Il faut néanmoins reconnaître déjà 2 énormes avantages à l’émergence des Civic Tech. Le premier c’est la revitalisation de l’engagement des jeunes. Avec des taux d’absention souvent proches de 30%, voire au-delà, les millenials sont attirés par ces formes de communication digitales, proches de leurs habitudes, leur donnant ainsi le sentiment que leur avis compte, ce qui les encouragera sans doute à se réengager dans le débat public. Ensuite, des start-up comme Make.org ont pour ambition d’apporter dans le débat public de nouvelles idées, via un système de crowdsourcing et de vote comme on le connaît dans le crowdfunding (financement participatif) par exemple, où chacun est libre de proposer une idée que le vote du plus grand nombre fera émerger ou non. Ce système pourrait avoir la vertu de donner vie rapidement à des idées parfois simples et frappées du coin du bon sens, et de voir politiques, associatifs ou chefs d’entreprises les reprendre et leur donner un tour concret.   

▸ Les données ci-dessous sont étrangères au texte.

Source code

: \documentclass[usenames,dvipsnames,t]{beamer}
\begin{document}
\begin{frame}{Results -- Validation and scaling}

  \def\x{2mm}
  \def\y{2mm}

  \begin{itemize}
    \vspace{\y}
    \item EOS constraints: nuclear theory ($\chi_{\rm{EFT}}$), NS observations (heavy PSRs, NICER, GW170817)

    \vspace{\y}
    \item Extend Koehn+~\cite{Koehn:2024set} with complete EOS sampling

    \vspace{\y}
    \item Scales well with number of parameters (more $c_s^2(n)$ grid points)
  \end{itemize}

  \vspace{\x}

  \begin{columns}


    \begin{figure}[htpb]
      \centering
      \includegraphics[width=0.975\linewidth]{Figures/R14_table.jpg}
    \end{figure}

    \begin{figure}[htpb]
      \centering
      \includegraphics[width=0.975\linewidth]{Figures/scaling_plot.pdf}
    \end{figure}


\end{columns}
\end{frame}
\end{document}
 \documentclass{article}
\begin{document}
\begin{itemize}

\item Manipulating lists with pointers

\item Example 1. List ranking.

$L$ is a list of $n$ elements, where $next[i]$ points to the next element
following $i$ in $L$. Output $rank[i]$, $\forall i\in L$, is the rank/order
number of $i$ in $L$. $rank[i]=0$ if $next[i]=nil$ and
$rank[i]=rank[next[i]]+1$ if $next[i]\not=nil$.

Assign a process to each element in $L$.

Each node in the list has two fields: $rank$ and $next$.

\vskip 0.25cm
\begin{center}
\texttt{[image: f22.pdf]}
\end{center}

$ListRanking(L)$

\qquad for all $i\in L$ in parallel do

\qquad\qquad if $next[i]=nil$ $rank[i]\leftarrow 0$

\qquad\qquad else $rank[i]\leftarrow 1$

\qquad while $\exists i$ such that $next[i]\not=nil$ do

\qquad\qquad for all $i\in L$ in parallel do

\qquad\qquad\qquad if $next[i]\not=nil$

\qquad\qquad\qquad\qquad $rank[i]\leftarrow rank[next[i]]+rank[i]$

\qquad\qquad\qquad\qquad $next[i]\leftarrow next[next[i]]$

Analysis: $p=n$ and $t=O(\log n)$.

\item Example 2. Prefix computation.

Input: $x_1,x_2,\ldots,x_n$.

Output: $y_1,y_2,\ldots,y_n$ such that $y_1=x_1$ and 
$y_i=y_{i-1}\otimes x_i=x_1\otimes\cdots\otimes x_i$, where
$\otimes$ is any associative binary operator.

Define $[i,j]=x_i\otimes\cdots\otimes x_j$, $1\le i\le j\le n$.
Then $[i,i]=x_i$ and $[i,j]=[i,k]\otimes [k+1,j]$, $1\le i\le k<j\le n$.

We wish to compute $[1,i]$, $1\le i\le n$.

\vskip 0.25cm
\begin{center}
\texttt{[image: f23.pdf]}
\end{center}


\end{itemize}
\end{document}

Si l’on veut que le digital aide la politique et donc la démocratie à trouver un second souffle, il faudra sans doute trouver des équilibres. Remettre l’individu au coeur du système et favoriser le débat, car les Civic Tech ne doivent pas accélérer l’individualisme mais au contraire redonner toute sa force et sa valeur au collectif et à l’échange d’idées. Si les Civic Tech n’ont pas encore réussi à s’imposer dans le débat public, il faut reconnaître que leur existence et leur médiatisation - regardez le nombre d’article autour de laprimaire.org par exemple - sont déjà des marqueurs d’un débat public qui commence à se renouveler. Le digital est au service des hommes, y compris dans les choix qui gouvernent leur vie ; la sphère politique nationale ne doit pas être la dernière à profiter des attraits de cette révolution.